Nothing should be left out. Give all the data again exactly as written.

Source texts of formatted documents
[Start of Attachment]

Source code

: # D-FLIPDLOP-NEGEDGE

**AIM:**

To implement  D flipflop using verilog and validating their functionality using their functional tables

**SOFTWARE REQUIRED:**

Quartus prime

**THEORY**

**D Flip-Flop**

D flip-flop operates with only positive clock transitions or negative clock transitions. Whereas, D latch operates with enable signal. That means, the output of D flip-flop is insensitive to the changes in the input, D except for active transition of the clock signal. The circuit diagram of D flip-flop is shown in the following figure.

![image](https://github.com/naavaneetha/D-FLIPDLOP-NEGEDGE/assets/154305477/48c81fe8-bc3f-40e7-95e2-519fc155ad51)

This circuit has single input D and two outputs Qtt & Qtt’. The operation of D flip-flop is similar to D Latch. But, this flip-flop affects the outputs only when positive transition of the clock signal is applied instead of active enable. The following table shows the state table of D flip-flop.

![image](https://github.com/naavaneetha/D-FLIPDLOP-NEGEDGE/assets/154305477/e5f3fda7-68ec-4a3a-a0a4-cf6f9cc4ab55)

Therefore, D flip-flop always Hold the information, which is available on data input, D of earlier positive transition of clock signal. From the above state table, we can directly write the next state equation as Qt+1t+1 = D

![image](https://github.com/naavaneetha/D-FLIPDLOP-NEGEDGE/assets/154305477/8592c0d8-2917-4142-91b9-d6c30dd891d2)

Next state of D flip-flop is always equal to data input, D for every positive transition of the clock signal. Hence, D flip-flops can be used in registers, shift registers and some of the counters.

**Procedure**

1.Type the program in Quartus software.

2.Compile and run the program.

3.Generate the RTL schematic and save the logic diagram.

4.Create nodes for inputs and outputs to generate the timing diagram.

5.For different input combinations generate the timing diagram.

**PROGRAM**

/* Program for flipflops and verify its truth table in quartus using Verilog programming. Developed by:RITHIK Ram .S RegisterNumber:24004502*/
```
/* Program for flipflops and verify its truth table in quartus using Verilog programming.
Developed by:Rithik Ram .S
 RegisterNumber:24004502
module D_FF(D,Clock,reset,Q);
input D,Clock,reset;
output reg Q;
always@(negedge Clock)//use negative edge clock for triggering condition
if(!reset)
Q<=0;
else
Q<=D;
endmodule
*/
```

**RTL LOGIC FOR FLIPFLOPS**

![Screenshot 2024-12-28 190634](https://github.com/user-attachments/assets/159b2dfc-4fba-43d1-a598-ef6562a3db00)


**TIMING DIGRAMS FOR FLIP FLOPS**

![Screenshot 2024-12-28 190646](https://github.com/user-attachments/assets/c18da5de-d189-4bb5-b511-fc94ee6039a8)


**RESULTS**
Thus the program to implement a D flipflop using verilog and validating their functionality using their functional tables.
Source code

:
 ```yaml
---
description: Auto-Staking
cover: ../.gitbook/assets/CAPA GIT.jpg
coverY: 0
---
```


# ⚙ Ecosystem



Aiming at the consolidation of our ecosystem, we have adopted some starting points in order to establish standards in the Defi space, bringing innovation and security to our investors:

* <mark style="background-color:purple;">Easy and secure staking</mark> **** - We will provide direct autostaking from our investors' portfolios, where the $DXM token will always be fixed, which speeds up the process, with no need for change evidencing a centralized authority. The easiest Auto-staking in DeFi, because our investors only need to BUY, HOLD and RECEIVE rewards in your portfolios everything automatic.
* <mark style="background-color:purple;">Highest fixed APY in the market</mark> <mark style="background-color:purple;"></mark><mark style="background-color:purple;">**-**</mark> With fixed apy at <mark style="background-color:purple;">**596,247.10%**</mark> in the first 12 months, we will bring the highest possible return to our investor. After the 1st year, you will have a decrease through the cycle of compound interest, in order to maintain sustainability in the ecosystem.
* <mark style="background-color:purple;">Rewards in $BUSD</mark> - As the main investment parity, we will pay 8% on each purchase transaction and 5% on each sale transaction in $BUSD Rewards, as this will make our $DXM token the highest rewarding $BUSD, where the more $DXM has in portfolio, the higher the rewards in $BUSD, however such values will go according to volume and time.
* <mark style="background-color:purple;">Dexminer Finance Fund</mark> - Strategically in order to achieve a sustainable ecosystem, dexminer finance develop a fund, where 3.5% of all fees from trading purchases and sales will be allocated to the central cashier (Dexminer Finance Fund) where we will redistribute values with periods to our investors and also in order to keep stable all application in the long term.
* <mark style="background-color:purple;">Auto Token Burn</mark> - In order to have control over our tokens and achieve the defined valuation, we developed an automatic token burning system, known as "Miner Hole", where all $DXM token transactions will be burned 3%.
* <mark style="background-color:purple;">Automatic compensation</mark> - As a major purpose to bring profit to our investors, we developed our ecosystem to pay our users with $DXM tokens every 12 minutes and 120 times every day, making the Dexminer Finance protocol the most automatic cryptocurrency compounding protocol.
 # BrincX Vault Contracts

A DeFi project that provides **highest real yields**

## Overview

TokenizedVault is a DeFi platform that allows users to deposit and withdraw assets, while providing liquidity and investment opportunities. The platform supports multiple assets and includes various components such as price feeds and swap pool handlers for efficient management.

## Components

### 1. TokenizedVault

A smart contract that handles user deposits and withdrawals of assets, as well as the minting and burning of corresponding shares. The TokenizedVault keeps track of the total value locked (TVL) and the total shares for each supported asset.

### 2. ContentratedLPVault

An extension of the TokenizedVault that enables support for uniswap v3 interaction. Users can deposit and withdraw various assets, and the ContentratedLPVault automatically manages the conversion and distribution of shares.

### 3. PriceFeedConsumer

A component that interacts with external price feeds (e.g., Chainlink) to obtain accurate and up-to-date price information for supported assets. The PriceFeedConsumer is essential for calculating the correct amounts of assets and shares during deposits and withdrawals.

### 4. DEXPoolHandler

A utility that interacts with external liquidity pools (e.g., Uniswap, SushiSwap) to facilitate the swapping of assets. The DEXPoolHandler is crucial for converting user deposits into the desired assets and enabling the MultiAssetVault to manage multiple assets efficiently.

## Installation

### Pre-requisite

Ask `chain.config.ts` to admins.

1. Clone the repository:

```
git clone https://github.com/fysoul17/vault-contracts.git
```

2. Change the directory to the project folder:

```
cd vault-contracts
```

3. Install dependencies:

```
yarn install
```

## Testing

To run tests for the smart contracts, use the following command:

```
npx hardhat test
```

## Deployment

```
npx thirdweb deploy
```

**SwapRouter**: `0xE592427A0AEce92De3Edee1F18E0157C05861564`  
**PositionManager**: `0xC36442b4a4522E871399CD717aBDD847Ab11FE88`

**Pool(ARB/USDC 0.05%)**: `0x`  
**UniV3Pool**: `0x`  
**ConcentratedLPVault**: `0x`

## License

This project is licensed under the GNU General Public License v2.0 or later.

[End of Attachment]

Finished exercise:
Source code

: # D-FLIPDLOP-NEGEDGE

**AIM:**

To implement  D flipflop using verilog and validating their functionality using their functional tables

**SOFTWARE REQUIRED:**

Quartus prime

**THEORY**

**D Flip-Flop**

D flip-flop operates with only positive clock transitions or negative clock transitions. Whereas, D latch operates with enable signal. That means, the output of D flip-flop is insensitive to the changes in the input, D except for active transition of the clock signal. The circuit diagram of D flip-flop is shown in the following figure.

![image](https://github.com/naavaneetha/D-FLIPDLOP-NEGEDGE/assets/154305477/48c81fe8-bc3f-40e7-95e2-519fc155ad51)

This circuit has single input D and two outputs Qtt & Qtt’. The operation of D flip-flop is similar to D Latch. But, this flip-flop affects the outputs only when positive transition of the clock signal is applied instead of active enable. The following table shows the state table of D flip-flop.

![image](https://github.com/naavaneetha/D-FLIPDLOP-NEGEDGE/assets/154305477/e5f3fda7-68ec-4a3a-a0a4-cf6f9cc4ab55)

Therefore, D flip-flop always Hold the information, which is available on data input, D of earlier positive transition of clock signal. From the above state table, we can directly write the next state equation as Qt+1t+1 = D

![image](https://github.com/naavaneetha/D-FLIPDLOP-NEGEDGE/assets/154305477/8592c0d8-2917-4142-91b9-d6c30dd891d2)

Next state of D flip-flop is always equal to data input, D for every positive transition of the clock signal. Hence, D flip-flops can be used in registers, shift registers and some of the counters.

**Procedure**

1.Type the program in Quartus software.

2.Compile and run the program.

3.Generate the RTL schematic and save the logic diagram.

4.Create nodes for inputs and outputs to generate the timing diagram.

5.For different input combinations generate the timing diagram.

**PROGRAM**

/* Program for flipflops and verify its truth table in quartus using Verilog programming. Developed by:RITHIK Ram .S RegisterNumber:24004502*/
```
/* Program for flipflops and verify its truth table in quartus using Verilog programming.
Developed by:Rithik Ram .S
 RegisterNumber:24004502
module D_FF(D,Clock,reset,Q);
input D,Clock,reset;
output reg Q;
always@(negedge Clock)//use negative edge clock for triggering condition
if(!reset)
Q<=0;
else
Q<=D;
endmodule
*/
```

**RTL LOGIC FOR FLIPFLOPS**

![Screenshot 2024-12-28 190634](https://github.com/user-attachments/assets/159b2dfc-4fba-43d1-a598-ef6562a3db00)


**TIMING DIGRAMS FOR FLIP FLOPS**

![Screenshot 2024-12-28 190646](https://github.com/user-attachments/assets/c18da5de-d189-4bb5-b511-fc94ee6039a8)


**RESULTS**
Thus the program to implement a D flipflop using verilog and validating their functionality using their functional tables.
Source code

:
 ```yaml
---
description: Auto-Staking
cover: ../.gitbook/assets/CAPA GIT.jpg
coverY: 0
---
```


# ⚙ Ecosystem



Aiming at the consolidation of our ecosystem, we have adopted some starting points in order to establish standards in the Defi space, bringing innovation and security to our investors:

* <mark style="background-color:purple;">Easy and secure staking</mark> **** - We will provide direct autostaking from our investors' portfolios, where the $DXM token will always be fixed, which speeds up the process, with no need for change evidencing a centralized authority. The easiest Auto-staking in DeFi, because our investors only need to BUY, HOLD and RECEIVE rewards in your portfolios everything automatic.
* <mark style="background-color:purple;">Highest fixed APY in the market</mark> <mark style="background-color:purple;"></mark><mark style="background-color:purple;">**-**</mark> With fixed apy at <mark style="background-color:purple;">**596,247.10%**</mark> in the first 12 months, we will bring the highest possible return to our investor. After the 1st year, you will have a decrease through the cycle of compound interest, in order to maintain sustainability in the ecosystem.
* <mark style="background-color:purple;">Rewards in $BUSD</mark> - As the main investment parity, we will pay 8% on each purchase transaction and 5% on each sale transaction in $BUSD Rewards, as this will make our $DXM token the highest rewarding $BUSD, where the more $DXM has in portfolio, the higher the rewards in $BUSD, however such values will go according to volume and time.
* <mark style="background-color:purple;">Dexminer Finance Fund</mark> - Strategically in order to achieve a sustainable ecosystem, dexminer finance develop a fund, where 3.5% of all fees from trading purchases and sales will be allocated to the central cashier (Dexminer Finance Fund) where we will redistribute values with periods to our investors and also in order to keep stable all application in the long term.
* <mark style="background-color:purple;">Auto Token Burn</mark> - In order to have control over our tokens and achieve the defined valuation, we developed an automatic token burning system, known as "Miner Hole", where all $DXM token transactions will be burned 3%.
* <mark style="background-color:purple;">Automatic compensation</mark> - As a major purpose to bring profit to our investors, we developed our ecosystem to pay our users with $DXM tokens every 12 minutes and 120 times every day, making the Dexminer Finance protocol the most automatic cryptocurrency compounding protocol.
 # BrincX Vault Contracts

A DeFi project that provides **highest real yields**

## Overview

TokenizedVault is a DeFi platform that allows users to deposit and withdraw assets, while providing liquidity and investment opportunities. The platform supports multiple assets and includes various components such as price feeds and swap pool handlers for efficient management.

## Components

### 1. TokenizedVault

A smart contract that handles user deposits and withdrawals of assets, as well as the minting and burning of corresponding shares. The TokenizedVault keeps track of the total value locked (TVL) and the total shares for each supported asset.

### 2. ContentratedLPVault

An extension of the TokenizedVault that enables support for uniswap v3 interaction. Users can deposit and withdraw various assets, and the ContentratedLPVault automatically manages the conversion and distribution of shares.

### 3. PriceFeedConsumer

A component that interacts with external price feeds (e.g., Chainlink) to obtain accurate and up-to-date price information for supported assets. The PriceFeedConsumer is essential for calculating the correct amounts of assets and shares during deposits and withdrawals.

### 4. DEXPoolHandler

A utility that interacts with external liquidity pools (e.g., Uniswap, SushiSwap) to facilitate the swapping of assets. The DEXPoolHandler is crucial for converting user deposits into the desired assets and enabling the MultiAssetVault to manage multiple assets efficiently.

## Installation

### Pre-requisite

Ask `chain.config.ts` to admins.

1. Clone the repository:

```
git clone https://github.com/fysoul17/vault-contracts.git
```

2. Change the directory to the project folder:

```
cd vault-contracts
```

3. Install dependencies:

```
yarn install
```

## Testing

To run tests for the smart contracts, use the following command:

```
npx hardhat test
```

## Deployment

```
npx thirdweb deploy
```

**SwapRouter**: `0xE592427A0AEce92De3Edee1F18E0157C05861564`  
**PositionManager**: `0xC36442b4a4522E871399CD717aBDD847Ab11FE88`

**Pool(ARB/USDC 0.05%)**: `0x`  
**UniV3Pool**: `0x`  
**ConcentratedLPVault**: `0x`

## License

This project is licensed under the GNU General Public License v2.0 or later.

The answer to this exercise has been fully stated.